An excerpt from a series of articles published in
Practical Home Theater Guide.

A projection screen cannot be taken in isolation from the rest of the environment in which it will perform - matching the projection screen and in particular the screen gain with the ambient light and the projector output is critical if you want to enjoy the best results.

In this guide to home theater projection screens, we discuss image brightness and screen gain; we show you how to take into account the projector output and the ambient light in order to arrive at a suitable value for the screen gain, to ensure a correct level of image brightness.

Defining 'Screen Gain'

Prior to proceeding with our discussion on this subject, it is important that one has a full understanding of what the term 'screen gain' is all about. It may sound strange that we talk about 'gain' when in reality a projector screen is nothing more than a passive device. Yet there is - it is all a question of how the screen surface distributes the reflected light.

Screen gain is a measurement of the reflectivity of the screen surface. It measures the ability of the screen to direct incident light back to the audience.

The gain number represents the ratio between incident light and reflected light. A flat matte white surface has a gain of approximately 1. A gray screen has a gain less than 1 and therefore, it attenuates incident light. On the other hand, reflective screens have gains greater than 1; these screens direct more incident light back to the audience.

Gain is always measured in front and perpendicular to the screen at the point of maximum brightness; this represents peak screen gain and occurs at the zero viewing angle perpendicular to the screen surface.

For a screen with gain greater than one, the gain drops as one moves to the side and view the screen at an angle to the perpendicular drawn from the center of the screen. The angle at which screen gain falls to half the peak is referred to as 'half gain viewing angle'. A person viewing the screen from this angle will see the image half as bright as the person seated at the center. The more one moves further away from the center, the dimmer the projected image will be.

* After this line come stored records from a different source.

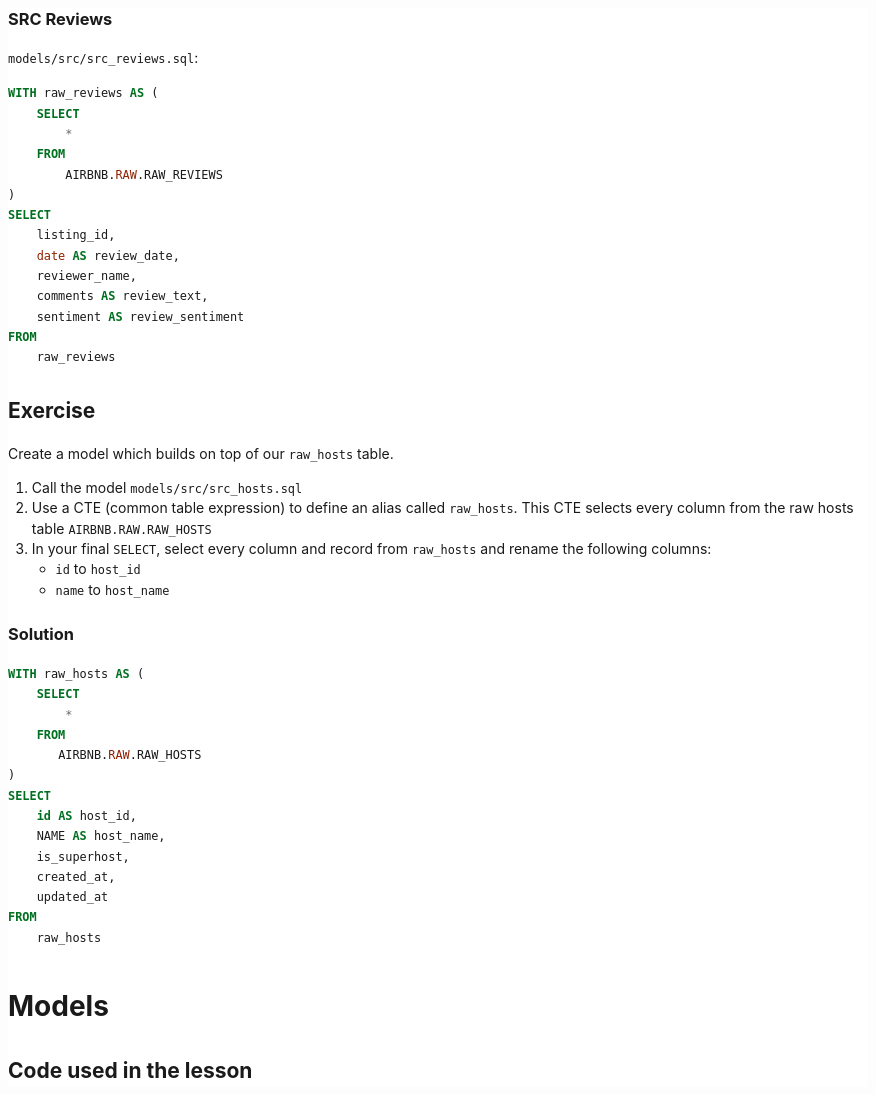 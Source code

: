 ### SRC Reviews
`models/src/src_reviews.sql`:

```sql
WITH raw_reviews AS (
    SELECT
        *
    FROM
        AIRBNB.RAW.RAW_REVIEWS
)
SELECT
    listing_id,
    date AS review_date,
    reviewer_name,
    comments AS review_text,
    sentiment AS review_sentiment
FROM
    raw_reviews
```


## Exercise

Create a model which builds on top of our `raw_hosts` table.

1) Call the model `models/src/src_hosts.sql`
2) Use a CTE (common table expression) to define an alias called `raw_hosts`. This CTE selects every column from the raw hosts table `AIRBNB.RAW.RAW_HOSTS`
3) In your final `SELECT`, select every column and record from `raw_hosts` and rename the following columns:
   * `id` to `host_id`
   * `name` to `host_name`

### Solution

```sql
WITH raw_hosts AS (
    SELECT
        *
    FROM
       AIRBNB.RAW.RAW_HOSTS
)
SELECT
    id AS host_id,
    NAME AS host_name,
    is_superhost,
    created_at,
    updated_at
FROM
    raw_hosts
```

# Models
## Code used in the lesson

The higher the peak screen gain, the narrower the supported viewing angle. This is the price one has to pay for a higher screen gain - the higher projector screen gain at the center is in fact achieved by directing more light towards the center viewing positions rather than allowing for a uniform reflected light over a wider angle of view.

Projected Image Brightness:

To-day's compact yet powerful front video projectors may leave you with a too bright an image to watch! This being especially so if you intend to watch a projected image in a darkened room - which after all, is most often the case with a home theater setup.

Matching the projection screen gain with the ambient light and the video projector output is essential if you want to ensure that you will end up with a correct level of brightness for your projected image.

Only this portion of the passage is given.